Fortunately for us, Charles concentrated on the guitar and left the school band to his brother Edward, and his decision was a major part of his luck. For although it is seldom recognized, there is a conflict between what the Negro American musician feels in the community around him and the given (or classical) techniques of his instrument. He feels a tension between his desire to master the classical style of playing and his compulsion to express those sounds which form a musical definition of Negro American experience. In early jazz these sounds found their fullest expression in the timbre of the blues voice, and the use of mutes, water glasses and derbies on the bells of their horns arose out of an attempt to imitate this sound. Among the younger musicians of the thirties, especially those who contributed to the growth of bop, this desire to master the classical technique was linked with the struggle for recognition in the larger society, and with a desire to throw off those nonmusical features which came into jazz from the minstrel tradition. Actually, it was for this reason that Louis Armstrong (who is not only a great performing artist but a clown in the Elizabethan sense of the word) became their scapegoat. What was not always understood was that there were actually two separate bodies of instrumental techniques: the one classic and widely recognized and “correct”; and the other eclectic, partly unconscious, and “jazzy.” And it was the tension between these two bodies of technique which led to many of the technical discoveries of jazz. Further, we are now aware of the existence of a fully developed and endlessly flexible technique of jazz expression, which has become quite independent of the social environment in which it developed if not of its spirit.
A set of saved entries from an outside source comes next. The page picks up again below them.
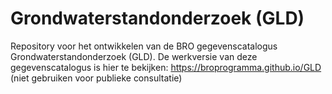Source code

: # Grondwaterstandonderzoek (GLD)
Repository voor het ontwikkelen van de BRO gegevenscatalogus Grondwaterstandonderzoek (GLD). De werkversie van deze gegevenscatalogus is hier te bekijken:  https://broprogramma.github.io/GLD (niet gebruiken voor publieke consultatie)

[1]: https://github.com/BROprogramma/GLD/raw/gh-pages/20190711%20catalogus%20grondwaterstandonderzoek%200-9.pdf
[2]: https://github.com/BROprogramma/GLD/blob/gh-pages/consultatie-instructie.md
[3]: https://github.com/BROprogramma/GLD/raw/gh-pages/20190711%20inleiding%20op%20catalogus%20grondwaterstandonderzoek%200-9.pdf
Interestingly enough, the guitar (long regarded as a traditional instrument of Southern Negroes) was subjected to little of this conflict between techniques and ways of experiencing the world. Its role in the jazz orchestra was important but unobtrusive, and before Christian little had been done to explore its full potentialities for jazz. Thus Christian was able to experiment with the least influence from either traditional or contemporary sources. Starting long before he was aware of his mission—as would seem to be the way with important innovators in the arts—he taught himself to voice the guitar as a solo instrument, a development made possible through the perfecting of the electronically amplified instrument—and the rest is history.
With Christian the guitar found its jazz voice. With his entry into the jazz circles his musical intelligence was able to exert its influence upon his peers and to affect the course of the future development of jazz. This album of his work—so irresistible and danceable in its swing, so intellectually stimulating in its ideas—is important not only for its contribution to our knowledge of the evolution of contemporary jazz style; it also offers one of the best arguments for bringing more serious critical intelligence to this branch of our national culture.
—From Saturday Review, May 17, 1958.